A supporter of Leung Chun-ying's who is now running for the Legislative Council has criticised the chief executive for failing to lay down a clear and effective housing policy in his first months in office.
Tony Tse Wai-chuen, who like Leung is a surveyor, is vying for the seat for the architectural, surveying and planning constituency, in his first Legco run.
He nominated Leung for chief executive.
Although Leung has pledged to increase housing supply and study how many homes should be built, Tse said the chief executive had disappointed by not setting a minimum standard on the space available to each Hongkonger. "We are finding new homes smaller and smaller," Tse said. "There should be a 10-year policy goal to lay down a minimum living space per capita."

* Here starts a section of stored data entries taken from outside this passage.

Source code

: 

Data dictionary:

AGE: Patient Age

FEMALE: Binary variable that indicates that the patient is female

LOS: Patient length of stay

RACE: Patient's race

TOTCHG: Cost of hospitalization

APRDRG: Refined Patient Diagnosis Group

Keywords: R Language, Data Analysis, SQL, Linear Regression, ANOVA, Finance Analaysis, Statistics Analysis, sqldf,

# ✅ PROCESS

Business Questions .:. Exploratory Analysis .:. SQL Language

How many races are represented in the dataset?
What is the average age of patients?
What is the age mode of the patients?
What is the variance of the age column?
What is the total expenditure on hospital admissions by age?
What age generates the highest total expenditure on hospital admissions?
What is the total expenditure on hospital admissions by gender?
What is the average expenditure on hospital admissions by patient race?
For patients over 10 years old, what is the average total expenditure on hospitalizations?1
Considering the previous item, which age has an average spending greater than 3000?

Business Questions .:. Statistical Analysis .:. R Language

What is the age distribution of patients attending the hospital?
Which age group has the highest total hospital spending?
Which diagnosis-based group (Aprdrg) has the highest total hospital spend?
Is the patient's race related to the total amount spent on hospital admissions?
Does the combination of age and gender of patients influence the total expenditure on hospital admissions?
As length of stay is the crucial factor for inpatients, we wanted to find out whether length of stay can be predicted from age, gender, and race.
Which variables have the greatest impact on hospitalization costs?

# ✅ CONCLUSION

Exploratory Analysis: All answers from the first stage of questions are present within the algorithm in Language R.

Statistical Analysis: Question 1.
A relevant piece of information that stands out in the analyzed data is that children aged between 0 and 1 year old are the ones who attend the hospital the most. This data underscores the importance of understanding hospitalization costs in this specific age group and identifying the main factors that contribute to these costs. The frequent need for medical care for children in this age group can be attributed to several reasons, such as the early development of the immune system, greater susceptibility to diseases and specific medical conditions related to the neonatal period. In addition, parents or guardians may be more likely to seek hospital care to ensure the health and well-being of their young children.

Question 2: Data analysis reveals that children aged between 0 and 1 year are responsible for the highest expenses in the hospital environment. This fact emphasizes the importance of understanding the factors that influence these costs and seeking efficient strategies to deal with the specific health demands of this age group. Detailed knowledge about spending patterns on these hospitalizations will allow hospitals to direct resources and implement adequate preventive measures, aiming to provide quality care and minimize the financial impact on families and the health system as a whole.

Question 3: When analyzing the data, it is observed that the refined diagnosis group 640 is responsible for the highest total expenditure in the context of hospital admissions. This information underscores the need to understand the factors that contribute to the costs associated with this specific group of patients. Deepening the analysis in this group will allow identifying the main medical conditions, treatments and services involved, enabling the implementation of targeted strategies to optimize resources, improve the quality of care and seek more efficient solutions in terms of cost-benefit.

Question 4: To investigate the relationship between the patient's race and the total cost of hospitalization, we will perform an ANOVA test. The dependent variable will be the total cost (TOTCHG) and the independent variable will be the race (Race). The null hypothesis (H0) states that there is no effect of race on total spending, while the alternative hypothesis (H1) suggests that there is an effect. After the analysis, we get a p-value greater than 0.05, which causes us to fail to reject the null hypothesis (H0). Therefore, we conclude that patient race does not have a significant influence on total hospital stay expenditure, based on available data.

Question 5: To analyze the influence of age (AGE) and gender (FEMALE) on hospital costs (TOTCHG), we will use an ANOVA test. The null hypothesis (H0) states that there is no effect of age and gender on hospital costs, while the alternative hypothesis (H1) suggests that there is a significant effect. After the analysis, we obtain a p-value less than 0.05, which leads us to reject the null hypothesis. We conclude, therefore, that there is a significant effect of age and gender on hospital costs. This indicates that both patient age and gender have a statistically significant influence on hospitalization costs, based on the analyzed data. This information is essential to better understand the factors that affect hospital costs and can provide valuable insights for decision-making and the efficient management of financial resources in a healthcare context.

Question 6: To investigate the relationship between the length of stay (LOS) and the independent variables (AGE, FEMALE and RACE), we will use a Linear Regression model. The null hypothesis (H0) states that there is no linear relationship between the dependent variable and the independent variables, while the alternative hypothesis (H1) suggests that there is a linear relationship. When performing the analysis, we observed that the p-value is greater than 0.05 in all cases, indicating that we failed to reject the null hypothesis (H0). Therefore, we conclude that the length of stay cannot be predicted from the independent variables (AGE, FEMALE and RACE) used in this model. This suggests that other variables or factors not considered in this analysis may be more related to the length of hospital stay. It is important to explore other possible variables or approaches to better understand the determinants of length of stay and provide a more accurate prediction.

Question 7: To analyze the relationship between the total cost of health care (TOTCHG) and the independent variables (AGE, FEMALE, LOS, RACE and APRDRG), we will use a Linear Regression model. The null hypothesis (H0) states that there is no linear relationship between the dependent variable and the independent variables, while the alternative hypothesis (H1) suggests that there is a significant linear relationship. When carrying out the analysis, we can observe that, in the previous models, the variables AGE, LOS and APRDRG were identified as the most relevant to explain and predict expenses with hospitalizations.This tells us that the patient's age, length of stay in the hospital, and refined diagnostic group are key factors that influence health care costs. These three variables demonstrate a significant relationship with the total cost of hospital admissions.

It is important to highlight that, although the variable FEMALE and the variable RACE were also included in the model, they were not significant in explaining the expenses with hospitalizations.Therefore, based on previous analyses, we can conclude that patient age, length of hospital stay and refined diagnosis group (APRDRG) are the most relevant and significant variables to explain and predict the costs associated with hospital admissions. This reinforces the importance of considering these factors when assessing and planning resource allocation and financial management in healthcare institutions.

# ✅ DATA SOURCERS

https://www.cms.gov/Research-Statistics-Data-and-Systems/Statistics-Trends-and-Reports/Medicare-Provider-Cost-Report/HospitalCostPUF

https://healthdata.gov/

Tse has worked for several big developers, including Henderson Land Development, during his 30 years in the field, but he dismissed speculation he was acting in the interest of developers.
"Almost everyone in our sector has worked for developers," he said. "I have acted professionally in flat sales with no exaggerated marketing strategies. I've also said things that developers may not like, like calling for regular land auctions."
Tse is a member of the Xuhui district of the Shanghai Municipal People's Political Consultative Conference, but he said he was not worried about being labelled a Beijing loyalist.
"Why must a pro-China person be a bad person?" he said. "No matter what hat you wear, what's important is you talk with solid facts and data."
Incumbent legislator Professor Patrick Lau Sau-shing said he was not concerned about the challenge from Tse. "I have eight years of experience in Legco and I believe continuity is important in steering the infrastructure projects and legal proposal ahead," said Lau, an architect. "I can guarantee stability in the present political chaos."
Lau said the government needed to first take action to increase land supply, including increasing the development density in the New Territories. He also called for regular land auctions to stabilise prices.
Another candidate, Democrat Stanley Ng Wing-fai, an urban planner who lost to Lau by 700 votes in 2008, said he could win over Lau supporters. Ng said Lau had disappointed by endorsing the government's proposal to fill seats vacated by resignation.